Restore standing committees
The agenda for the final meeting of the Committee of the Whole in 2017 filled 468 pages. It included a 187-page report on development charges, an update on the County’s progress toward meeting its Corporate Strategic Plan, and a review of the municipality’s third quarter financial performance among 15 matters listed for discussion. Important issues.
An hour of the meeting was given over to presentations to council by various groups and individuals. Another hour was spent reviewing development charges with consulting economist Andrew Grunda, leaving an hour and three quarters on the remainder of the agenda.
November’s meeting was longer than usual, but not vastly so. It is not uncommon that council members are presented with 200 hundred pages or more of materials to be read, considered and reflected upon, a few days before a meeting. Typically, there are two committee of the whole meetings per month. As well as two formal council meetings. And two planning meetings. The last planning meeting of 2017 ran 146 pages—considering 10 land use applications.
Furthermore, council members are also required to sit on couple of external committees such as the board of health or social services. A few hundred more pages to consume each month. We shall talk about the time writing and preparing these reports in another column.
It’s all a lot of material to digest. Too much, I suggest. Council meetings rarely extend past three hours—whether it’s 100 pages or 468. Plenty is being lost. Much never reaches the consciousness of your representatives.

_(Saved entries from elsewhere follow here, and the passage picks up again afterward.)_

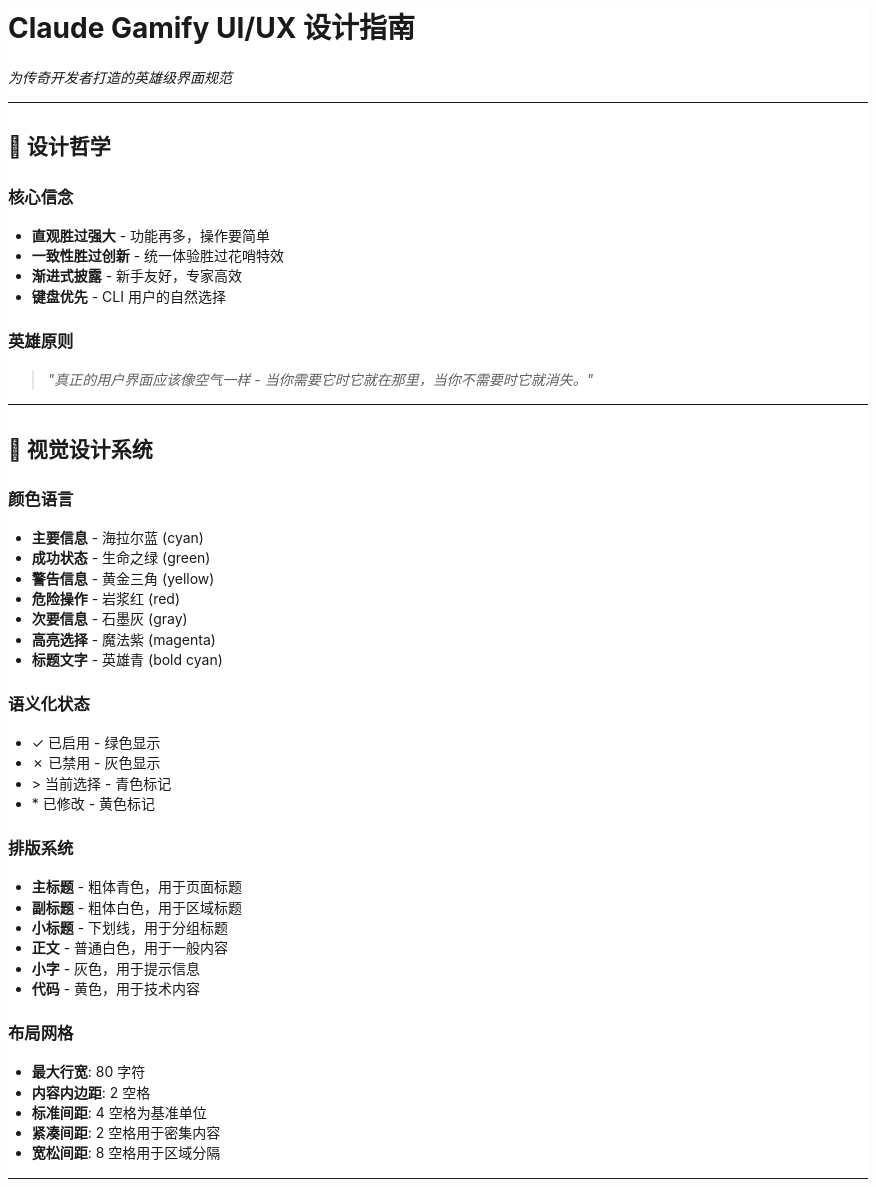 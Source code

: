 # Claude Gamify UI/UX 设计指南
*为传奇开发者打造的英雄级界面规范*

---

## 📜 设计哲学

### 核心信念
- **直观胜过强大** - 功能再多，操作要简单
- **一致性胜过创新** - 统一体验胜过花哨特效  
- **渐进式披露** - 新手友好，专家高效
- **键盘优先** - CLI 用户的自然选择

### 英雄原则
> *"真正的用户界面应该像空气一样 - 当你需要它时它就在那里，当你不需要时它就消失。"*

---

## 🎨 视觉设计系统

### 颜色语言
- **主要信息** - 海拉尔蓝 (cyan)
- **成功状态** - 生命之绿 (green)
- **警告信息** - 黄金三角 (yellow)
- **危险操作** - 岩浆红 (red)
- **次要信息** - 石墨灰 (gray)
- **高亮选择** - 魔法紫 (magenta)
- **标题文字** - 英雄青 (bold cyan)

### 语义化状态
- ✓ 已启用 - 绿色显示
- ✗ 已禁用 - 灰色显示
- \> 当前选择 - 青色标记
- \* 已修改 - 黄色标记

### 排版系统
- **主标题** - 粗体青色，用于页面标题
- **副标题** - 粗体白色，用于区域标题
- **小标题** - 下划线，用于分组标题
- **正文** - 普通白色，用于一般内容
- **小字** - 灰色，用于提示信息
- **代码** - 黄色，用于技术内容

### 布局网格
- **最大行宽**: 80 字符
- **内容内边距**: 2 空格
- **标准间距**: 4 空格为基准单位
- **紧凑间距**: 2 空格用于密集内容
- **宽松间距**: 8 空格用于区域分隔

---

Many hours spent preparing reports, that aren’t read, framing policies and decisions that few understand. How do we know this is true? Because in nearly every meeting a council member puts his or her hand up to ask a question for which the answer was spelled out in the first couple of pages of the package.
Until 2009, Council’s first look at new business was through its standing committees. These were a subset of council, typically composed of five to eight council members. Each committee dedicated its work to examining one aspect of County business ranging from finance, works, planning and community services.
Mostly these committees worked well. Each had appointed a council member as chair who worked with staff to prepare and assemble the matters to be discussed. They became intimate with the processes inside the bureaucracy as well as the growing impatience or interest of the community of an issue under consideration.
Residents with a particular issue or concern were invited to the appropriate committee to present their case. Council had more time to consider the files on their desk because the workload was divided among their colleagues. They could burrow into a particular issue, expenditure or operation in a way council simply can no longer do. Other council members could, and did, attend when the subject under discussion cut close to home. As could any member of the public.
Council retained the final decision-making authority while committees provided a critical vetting function.
Problems arose with the standing committee structure, however, when council fractured over the size of council issue (There were other issues, but that was the big one.) Trust around the council table had eroded dramatically. No longer did their colleagues assume the standing committee members were conducting business fairly. So much so that a great many matters decided at the standing committee stage had to be relitigated all over again at council meetings a week or so later—occasionally pushing these evening meetings into the wee hours of the next day.
There were other ways to fix this problem, but Mayor Peter Mertens opted to do away with the dedicated committees, choosing instead the committee of whole. If council members couldn’t trust each other to act in good faith, they would be forced to sit through every report, every file and every deputation.
While it may have served to rub councillors’ noses in the mess they had made, it has not served the institution well over time.
Procrastination comes naturally when a 400-page document is put in your hands. It’s too easy to skim through and scan the headlines. It is, also, too temptingly easy to tuck unpopular and contentious issues after page 226 in the agenda, knowing they likely won’t be widely read and the risk of it spilling into a big, open debate is low. There is simply too much material in an $80 million business for every council member to absorb individually.
The simple truth is that it doesn’t happen. Far too often council asks questions that are answered in the document before them. That they’ve had for a week.
Now that the issue of council size has been laid to rest, it is important that we use our large complement of representatives effectively. We can continue to tax the attention span of each of them on every matter that surfaces at Shire Hall. Or we can divide up the work—into centres of concentration. If we must have such large council, let us use them well.